Столыпин отлично видел о себе, как он подходит к посту, как умеет властвовать, и до чего необходим этому царю. Но тот, конечно, не мог соразмерить доли своего интеллекта и энергии в государственном управлении и доли премьер-министра, он искренне не понимал, сколько тут вкладывается работы и времени. Поэтому Государь не видел тягости для своего статс-секретаря ездить к нему в Ливадию из Петербурга с докладами. Или будучи отпущенным по Полтавской и Орловской губерниям осматривать своё любимое затеище – хутора, непременно поспеть к высочайшему обеду в честь датской королевской четы.

Государь позабыл или совсем никогда так и не понимал, в какую бездну уже почти сверглась Россия в Девятьсот Пятом и Шестом. Когда теперь, тремя годами позже, перед открывшейся первой свободной поездкой Государя в Полтаву, Столыпин не без гордости доложил ему:

– Революция устранена, Ваше Величество, и Вы теперь можете перемещаться свободно, – Государь ответил даже с раздражением:

– Не понимаю, о какой революции вы говорите. Даже и беспорядков бы не было, если бы власть была в руках более мужественных и энергичных людей, как ялтинский градоначальник Думбадзе.

Столыпину стало горько: как быстро и легко Государь забыл об опасностях, которым подвергался сам же. Как будто и не видел всего, что сделано для спасенья страны.

Правда, в первые годы Государь очень был к Столыпину расположен, живо ощущая его спасителем страны и себя. Он предлагал ему для безопасной жизни свои дворцы и прогулку на императорской яхте по финляндским шхерам (как ездил и сам).

Летом 1908 в такой прогулке на яхте Столыпин побывал инкогнито в Германии и там испытал неценимое счастье всякого простого человека: ходить свободно по улице, не скрываясь от убийц. Но о его поездке стало известно императору Вильгельму, тот захотел встретиться. Столыпин уклонился, ускользнул, Вильгельм погнался за ним несколькими кораблями, однако не настиг. (Их разговор состоялся годом позже при встрече императоров. Вильгельм до неприличия пренебрегал царственным братом и его супругой, весь уйдя в разговор со Столыпиным, от которого пришёл в восхищение, – и ещё через 20 лет повторял, что тот был дальновиднее и выше Бисмарка).

Да! Ведь кроме внутренней политики (которая и есть единственная нужная политика – терпеливое устроение собственной страны) – существовала ж ещё и внешняя. И как премьер-министру, а не только министру внутренних дел, Столыпину полагалось бы много заниматься ею?

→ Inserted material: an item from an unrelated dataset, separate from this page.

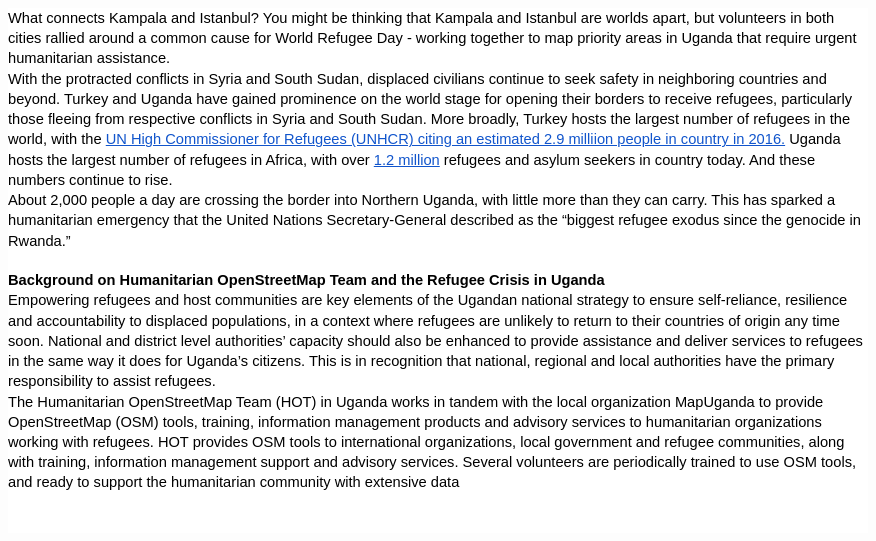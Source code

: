 <p style="line-height: 1.38; margin-top: 0pt; margin-bottom: 0pt;" dir="ltr"><span style="font-size: 11pt; font-family: Arial; color: #000000; background-color: transparent; font-weight: 400; font-style: normal; font-variant: normal; text-decoration: none; vertical-align: baseline; white-space: pre-wrap;">What connects Kampala and Istanbul? You might be thinking that Kampala and Istanbul are worlds apart, but volunteers in both cities rallied around a common cause for World Refugee Day - working together to map priority areas in Uganda that require urgent humanitarian assistance. </span></p><p style="line-height: 1.38; margin-top: 0pt; margin-bottom: 0pt;" dir="ltr"><span style="font-size: 11pt; font-family: Arial; color: #000000; background-color: transparent; font-weight: 400; font-style: normal; font-variant: normal; text-decoration: none; vertical-align: baseline; white-space: pre-wrap;">With the protracted conflicts in Syria and South Sudan, displaced civilians continue to seek safety in neighboring countries and beyond. Turkey and Uganda have gained prominence on the world stage for opening their borders to receive refugees, particularly those fleeing from respective conflicts in Syria and South Sudan. More broadly, Turkey hosts the largest number of refugees in the world, with the </span><a style="text-decoration: none;" href="http://www.unhcr.org/statistics/unhcrstats/5943e8a34/global-trends-forced-displacement-2016.html"><span style="font-size: 11pt; font-family: Arial; color: #1155cc; background-color: transparent; font-weight: 400; font-style: normal; font-variant: normal; text-decoration: underline; vertical-align: baseline; white-space: pre-wrap;">UN High Commissioner for Refugees (UNHCR) citing an estimated 2.9 milliion people in country in 2016.</span></a><span style="font-size: 11pt; font-family: Arial; color: #000000; background-color: transparent; font-weight: 400; font-style: normal; font-variant: normal; text-decoration: none; vertical-align: baseline; white-space: pre-wrap;"> Uganda hosts the largest number of refugees in Africa, with over </span><a style="text-decoration: none;" href="http://www.un.org/apps/news/story.asp?NewsID=57050#.WVEh0ROGOgQ"><span style="font-size: 11pt; font-family: Arial; color: #1155cc; background-color: transparent; font-weight: 400; font-style: normal; font-variant: normal; text-decoration: underline; vertical-align: baseline; white-space: pre-wrap;">1.2 million</span></a><span style="font-size: 11pt; font-family: Arial; color: #000000; background-color: transparent; font-weight: 400; font-style: normal; font-variant: normal; text-decoration: none; vertical-align: baseline; white-space: pre-wrap;"> refugees and asylum seekers in country today. And these numbers continue to rise.</span></p><p style="line-height: 1.38; margin-top: 0pt; margin-bottom: 0pt;" dir="ltr"><span style="font-size: 11pt; font-family: Arial; color: #000000; background-color: transparent; font-weight: 400; font-style: normal; font-variant: normal; text-decoration: none; vertical-align: baseline; white-space: pre-wrap;">About 2,000 people a day are crossing the border into Northern Uganda, with little more than they can carry. This has sparked a humanitarian emergency that the United Nations Secretary-General described as the “biggest refugee exodus since the genocide in Rwanda.”</span></p><p style="line-height: 1.38; margin-top: 0pt; margin-bottom: 0pt;" dir="ltr">&nbsp;</p><h4 style="line-height: 1.38; margin-top: 0pt; margin-bottom: 0pt;" dir="ltr"><strong><span style="font-size: 11pt; font-family: Arial; color: #000000; background-color: transparent; font-style: normal; font-variant-ligatures: normal; font-variant-caps: normal; text-decoration: none; vertical-align: baseline; white-space: pre-wrap;">Background on Humanitarian OpenStreetMap Team and the Refugee Crisis in Uganda</span></strong></h4><p style="line-height: 1.38; margin-top: 0pt; margin-bottom: 0pt;" dir="ltr"><span style="font-size: 11pt; font-family: Arial; color: #000000; background-color: transparent; font-weight: 400; font-style: normal; font-variant: normal; text-decoration: none; vertical-align: baseline; white-space: pre-wrap;">Empowering refugees and host communities are key elements of the Ugandan national strategy to ensure self-reliance, resilience and accountability to displaced populations, in a context where refugees are unlikely to return to their countries of origin any time soon. National and district level authorities’ capacity should also be enhanced to provide assistance and deliver services to refugees in the same way it does for Uganda’s citizens. This is in recognition that national, regional and local authorities have the primary responsibility to assist refugees.</span></p><p style="line-height: 1.38; margin-top: 0pt; margin-bottom: 0pt;" dir="ltr"><span style="font-size: 11pt; font-family: Arial; color: #000000; background-color: transparent; font-weight: 400; font-style: normal; font-variant: normal; text-decoration: none; vertical-align: baseline; white-space: pre-wrap;">The Humanitarian OpenStreetMap Team (HOT) in Uganda works in tandem with the local organization MapUganda to provide OpenStreetMap (OSM) tools, training, information management products and advisory services to humanitarian organizations working with refugees. HOT provides OSM tools to international organizations, local government and refugee communities, along with training, information management support and advisory services. Several volunteers are periodically trained to use OSM tools, and ready to support the humanitarian community with extensive data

Совсем нет. Сколько мог, он от внешней политики уклонялся, игнорировал, жалел силы на неё: по сравнению с внутренней она казалась ему чрезвычайно легко решаемой: тут не было такой запущенности отношений, таких накопленных вековых несуразностей, а главное – такой истребительной ненависти, таких яростных идейных врагов, для которых не существовало жизни вне этой вражды. Ему казалось: во внешней политике достаточно приложить четверть силы, как богатырь передвигает горы: тамошние горы и пропасти – кажущиеся. Он был уверен, что правитель с самым посредственным разумом может остановить внешнюю войну во всякое время.